It seems a seed had been sown though in the minds of ECHO readers and just six weeks later, Brian Holder of Bampton Road, Childwall, called for the building of a ‘super stadium’ with a six-figure capacity to be built in the stadium, in a letter to the newspaper in which he wrote: “Liverpool is being favourably compared with Italian cities for football fanaticism. This is true, but Italian spectators can watch their football comfortably, in modern super-sized stadiums with seats for most people.”

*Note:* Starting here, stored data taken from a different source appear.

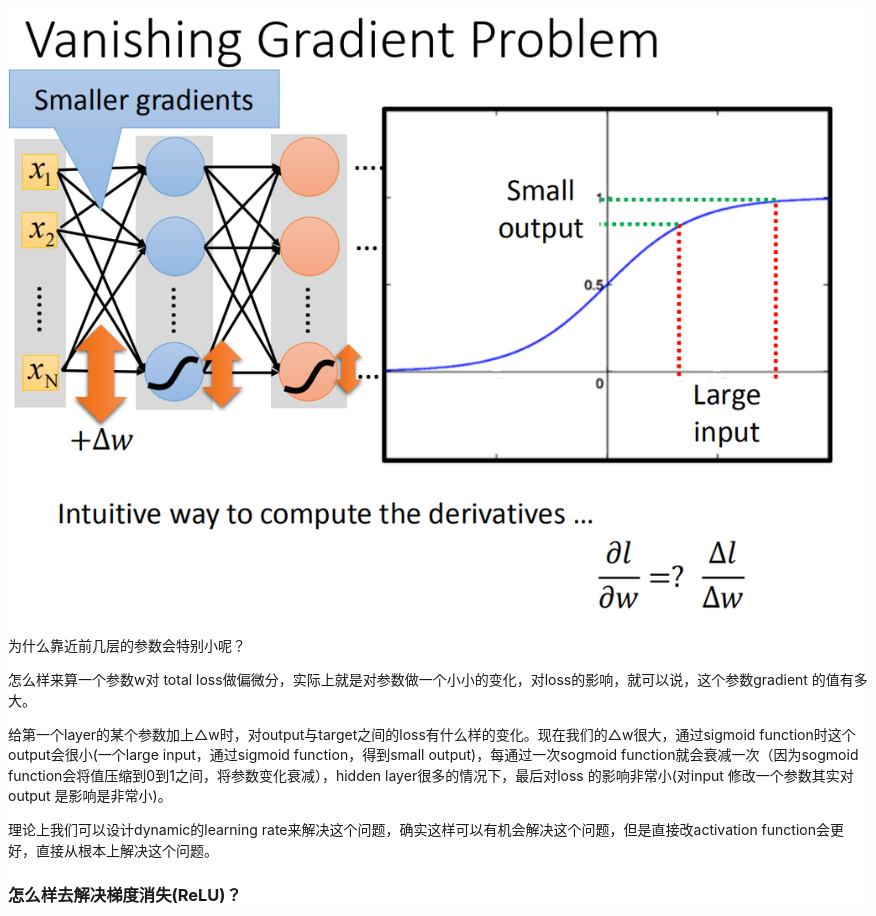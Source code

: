  ![chapter1-0.png](res/chapter18-7.png)

为什么靠近前几层的参数会特别小呢？

怎么样来算一个参数w对 total loss做偏微分，实际上就是对参数做一个小小的变化，对loss的影响，就可以说，这个参数gradient 的值有多大。

给第一个layer的某个参数加上△w时，对output与target之间的loss有什么样的变化。现在我们的△w很大，通过sigmoid function时这个output会很小(一个large input，通过sigmoid function，得到small output)，每通过一次sogmoid function就会衰减一次（因为sogmoid function会将值压缩到0到1之间，将参数变化衰减），hidden layer很多的情况下，最后对loss 的影响非常小(对input 修改一个参数其实对output 是影响是非常小)。

理论上我们可以设计dynamic的learning rate来解决这个问题，确实这样可以有机会解决这个问题，但是直接改activation function会更好，直接从根本上解决这个问题。
###  怎么样去解决梯度消失(ReLU)？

Back in 1966 with the League Championship at Anfield and FA Cup at Goodison, Reds secretary and later chief executive Peter Robinson suggested to the ECHO that neither ground was big enough and the local rivals should build a purpose-built arena for them both to use with a larger capacity. Despite receiving support for the idea from high-profile MPs in the area such as Prime Minister Harold Wilson and Bessie Braddock, Mr Robinson would later admit: “I was pilloried on the letters page the following Saturday.”

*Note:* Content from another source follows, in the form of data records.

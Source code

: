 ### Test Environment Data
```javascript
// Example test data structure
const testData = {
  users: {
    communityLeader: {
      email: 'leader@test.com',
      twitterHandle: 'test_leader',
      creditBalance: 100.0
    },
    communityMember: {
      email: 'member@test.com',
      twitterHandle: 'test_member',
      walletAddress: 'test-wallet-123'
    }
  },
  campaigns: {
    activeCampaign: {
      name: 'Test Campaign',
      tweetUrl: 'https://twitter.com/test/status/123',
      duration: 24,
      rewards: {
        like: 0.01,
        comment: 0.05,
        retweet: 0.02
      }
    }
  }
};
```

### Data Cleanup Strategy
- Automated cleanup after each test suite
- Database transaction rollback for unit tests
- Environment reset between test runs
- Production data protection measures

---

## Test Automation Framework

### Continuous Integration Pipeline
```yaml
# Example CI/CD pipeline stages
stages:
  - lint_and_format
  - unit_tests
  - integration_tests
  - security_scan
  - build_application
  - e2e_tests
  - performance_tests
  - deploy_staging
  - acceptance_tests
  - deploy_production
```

Others would make the call though and the following year, Liverpool forward Ian St John, penned a column in the ECHO insisting that a new ‘Wembley’ should be built in the north while later in 1967, a letter with no fewer than eight signatures on it (J Bews; DB Lyons; P Johnstone; J Driver; AB Collins; EJ Caldwell; W Taylor; G Bathurst), again proposed that “Liverpool needs a super stadium” on the back of a proposal from Alderman Sir Joseph Cleary. The correspondence suggested: “The most effective way to finance the running of such a stadium would be to enlist the support of both the Liverpool and Everton clubs who between them attract over a million supporters yearly to their home games.

“We are disgusted and yet not surprised to read the short-sighted comments of the chairmen of the respective clubs regarding even the possibility of such an idea for the reasons that the clubs would lose their individual identities. The jealously guarded identities of the two clubs would not be jeopardised, and it is about time the respective boards showed consideration to their supporters who after all are their very existence.”